WHAT THE TASK REQUIRES
Leaving out only the pictures, write out all the entries exactly.

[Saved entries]
%%

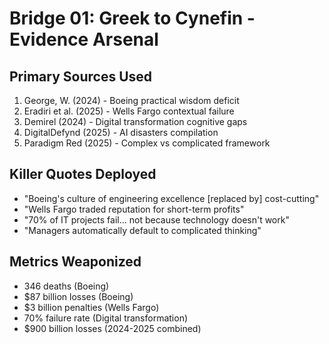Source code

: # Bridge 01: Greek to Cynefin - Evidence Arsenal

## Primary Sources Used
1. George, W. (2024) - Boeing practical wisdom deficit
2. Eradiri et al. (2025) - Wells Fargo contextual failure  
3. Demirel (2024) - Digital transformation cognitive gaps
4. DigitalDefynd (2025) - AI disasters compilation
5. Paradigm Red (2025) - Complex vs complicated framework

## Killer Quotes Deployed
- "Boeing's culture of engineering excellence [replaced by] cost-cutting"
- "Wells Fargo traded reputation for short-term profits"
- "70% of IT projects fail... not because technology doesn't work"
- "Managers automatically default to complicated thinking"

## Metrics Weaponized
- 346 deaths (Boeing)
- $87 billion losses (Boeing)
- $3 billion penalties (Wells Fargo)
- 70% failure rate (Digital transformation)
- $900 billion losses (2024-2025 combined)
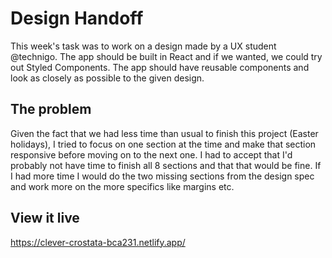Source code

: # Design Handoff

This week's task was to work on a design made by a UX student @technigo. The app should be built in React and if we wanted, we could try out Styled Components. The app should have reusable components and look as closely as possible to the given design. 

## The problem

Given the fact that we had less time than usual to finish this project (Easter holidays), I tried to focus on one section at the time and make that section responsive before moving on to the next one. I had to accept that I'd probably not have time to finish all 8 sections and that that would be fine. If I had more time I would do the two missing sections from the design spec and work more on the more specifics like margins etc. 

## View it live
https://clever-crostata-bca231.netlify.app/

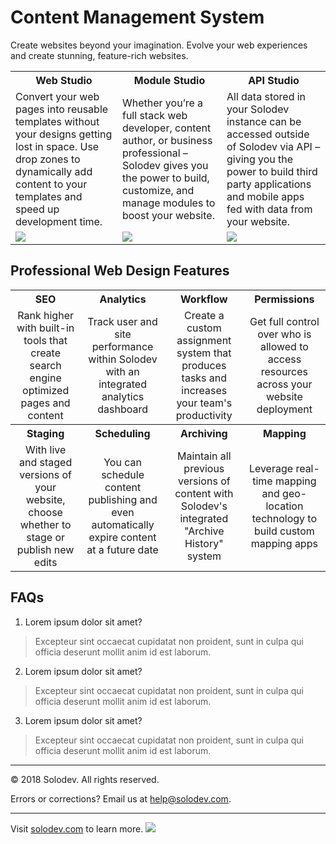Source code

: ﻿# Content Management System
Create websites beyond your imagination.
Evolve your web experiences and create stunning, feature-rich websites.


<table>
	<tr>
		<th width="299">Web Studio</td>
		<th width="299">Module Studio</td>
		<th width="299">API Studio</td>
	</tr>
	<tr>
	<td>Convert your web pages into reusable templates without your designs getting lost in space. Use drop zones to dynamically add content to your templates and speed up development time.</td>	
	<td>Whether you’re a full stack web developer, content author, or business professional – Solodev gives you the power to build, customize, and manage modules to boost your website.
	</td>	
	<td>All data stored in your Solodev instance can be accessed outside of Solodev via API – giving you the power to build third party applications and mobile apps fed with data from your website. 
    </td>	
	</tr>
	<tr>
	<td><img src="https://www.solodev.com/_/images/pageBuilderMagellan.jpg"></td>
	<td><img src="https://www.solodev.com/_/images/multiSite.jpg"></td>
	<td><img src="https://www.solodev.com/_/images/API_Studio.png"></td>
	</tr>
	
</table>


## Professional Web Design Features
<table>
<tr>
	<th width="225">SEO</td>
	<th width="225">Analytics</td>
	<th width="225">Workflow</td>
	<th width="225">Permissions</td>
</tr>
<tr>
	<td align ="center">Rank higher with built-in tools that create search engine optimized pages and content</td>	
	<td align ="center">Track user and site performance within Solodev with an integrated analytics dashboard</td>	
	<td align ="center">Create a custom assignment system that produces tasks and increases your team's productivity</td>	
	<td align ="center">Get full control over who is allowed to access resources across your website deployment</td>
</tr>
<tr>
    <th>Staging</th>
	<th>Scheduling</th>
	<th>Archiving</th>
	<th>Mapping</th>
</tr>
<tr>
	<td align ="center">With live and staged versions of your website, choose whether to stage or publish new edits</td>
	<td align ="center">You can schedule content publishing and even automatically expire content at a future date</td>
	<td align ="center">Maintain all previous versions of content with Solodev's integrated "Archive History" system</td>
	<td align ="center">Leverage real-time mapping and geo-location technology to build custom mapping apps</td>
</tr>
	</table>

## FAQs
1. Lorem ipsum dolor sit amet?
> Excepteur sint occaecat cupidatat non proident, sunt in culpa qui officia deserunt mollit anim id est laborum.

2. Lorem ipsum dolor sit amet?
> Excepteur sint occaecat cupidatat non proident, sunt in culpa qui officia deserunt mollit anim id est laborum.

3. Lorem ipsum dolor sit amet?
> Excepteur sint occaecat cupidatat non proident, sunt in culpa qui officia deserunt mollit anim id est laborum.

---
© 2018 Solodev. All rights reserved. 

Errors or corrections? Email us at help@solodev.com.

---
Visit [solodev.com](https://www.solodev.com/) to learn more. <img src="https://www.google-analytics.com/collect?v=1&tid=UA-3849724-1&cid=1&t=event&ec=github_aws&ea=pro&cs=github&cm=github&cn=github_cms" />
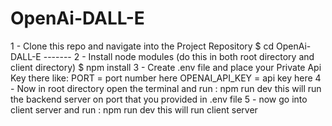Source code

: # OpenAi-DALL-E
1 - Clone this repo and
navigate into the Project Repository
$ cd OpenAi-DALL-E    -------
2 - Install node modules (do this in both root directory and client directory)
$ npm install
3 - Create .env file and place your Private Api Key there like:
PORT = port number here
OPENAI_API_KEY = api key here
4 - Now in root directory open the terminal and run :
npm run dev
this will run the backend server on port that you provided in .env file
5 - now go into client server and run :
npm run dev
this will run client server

%%

YOUR RESPONSE
Source code

: # Bridge 01: Greek to Cynefin - Evidence Arsenal

## Primary Sources Used
1. George, W. (2024) - Boeing practical wisdom deficit
2. Eradiri et al. (2025) - Wells Fargo contextual failure  
3. Demirel (2024) - Digital transformation cognitive gaps
4. DigitalDefynd (2025) - AI disasters compilation
5. Paradigm Red (2025) - Complex vs complicated framework

## Killer Quotes Deployed
- "Boeing's culture of engineering excellence [replaced by] cost-cutting"
- "Wells Fargo traded reputation for short-term profits"
- "70% of IT projects fail... not because technology doesn't work"
- "Managers automatically default to complicated thinking"

## Metrics Weaponized
- 346 deaths (Boeing)
- $87 billion losses (Boeing)
- $3 billion penalties (Wells Fargo)
- 70% failure rate (Digital transformation)
- $900 billion losses (2024-2025 combined)
Source code

: # Design Handoff

This week's task was to work on a design made by a UX student @technigo. The app should be built in React and if we wanted, we could try out Styled Components. The app should have reusable components and look as closely as possible to the given design. 

## The problem

Given the fact that we had less time than usual to finish this project (Easter holidays), I tried to focus on one section at the time and make that section responsive before moving on to the next one. I had to accept that I'd probably not have time to finish all 8 sections and that that would be fine. If I had more time I would do the two missing sections from the design spec and work more on the more specifics like margins etc. 

## View it live
https://clever-crostata-bca231.netlify.app/

Source code

: ﻿# Content Management System
Create websites beyond your imagination.
Evolve your web experiences and create stunning, feature-rich websites.


<table>
	<tr>
		<th width="299">Web Studio</td>
		<th width="299">Module Studio</td>
		<th width="299">API Studio</td>
	</tr>
	<tr>
	<td>Convert your web pages into reusable templates without your designs getting lost in space. Use drop zones to dynamically add content to your templates and speed up development time.</td>	
	<td>Whether you’re a full stack web developer, content author, or business professional – Solodev gives you the power to build, customize, and manage modules to boost your website.
	</td>	
	<td>All data stored in your Solodev instance can be accessed outside of Solodev via API – giving you the power to build third party applications and mobile apps fed with data from your website. 
    </td>	
	</tr>
	<tr>
	<td><img src="https://www.solodev.com/_/images/pageBuilderMagellan.jpg"></td>
	<td><img src="https://www.solodev.com/_/images/multiSite.jpg"></td>
	<td><img src="https://www.solodev.com/_/images/API_Studio.png"></td>
	</tr>
	
</table>


## Professional Web Design Features
<table>
<tr>
	<th width="225">SEO</td>
	<th width="225">Analytics</td>
	<th width="225">Workflow</td>
	<th width="225">Permissions</td>
</tr>
<tr>
	<td align ="center">Rank higher with built-in tools that create search engine optimized pages and content</td>	
	<td align ="center">Track user and site performance within Solodev with an integrated analytics dashboard</td>	
	<td align ="center">Create a custom assignment system that produces tasks and increases your team's productivity</td>	
	<td align ="center">Get full control over who is allowed to access resources across your website deployment</td>
</tr>
<tr>
    <th>Staging</th>
	<th>Scheduling</th>
	<th>Archiving</th>
	<th>Mapping</th>
</tr>
<tr>
	<td align ="center">With live and staged versions of your website, choose whether to stage or publish new edits</td>
	<td align ="center">You can schedule content publishing and even automatically expire content at a future date</td>
	<td align ="center">Maintain all previous versions of content with Solodev's integrated "Archive History" system</td>
	<td align ="center">Leverage real-time mapping and geo-location technology to build custom mapping apps</td>
</tr>
	</table>

## FAQs
1. Lorem ipsum dolor sit amet?
> Excepteur sint occaecat cupidatat non proident, sunt in culpa qui officia deserunt mollit anim id est laborum.

2. Lorem ipsum dolor sit amet?
> Excepteur sint occaecat cupidatat non proident, sunt in culpa qui officia deserunt mollit anim id est laborum.

3. Lorem ipsum dolor sit amet?
> Excepteur sint occaecat cupidatat non proident, sunt in culpa qui officia deserunt mollit anim id est laborum.

---
© 2018 Solodev. All rights reserved. 

Errors or corrections? Email us at help@solodev.com.

---
Visit [solodev.com](https://www.solodev.com/) to learn more. <img src="https://www.google-analytics.com/collect?v=1&tid=UA-3849724-1&cid=1&t=event&ec=github_aws&ea=pro&cs=github&cm=github&cn=github_cms" />
Source code

: # OpenAi-DALL-E
1 - Clone this repo and
navigate into the Project Repository
$ cd OpenAi-DALL-E    -------
2 - Install node modules (do this in both root directory and client directory)
$ npm install
3 - Create .env file and place your Private Api Key there like:
PORT = port number here
OPENAI_API_KEY = api key here
4 - Now in root directory open the terminal and run :
npm run dev
this will run the backend server on port that you provided in .env file
5 - now go into client server and run :
npm run dev
this will run client server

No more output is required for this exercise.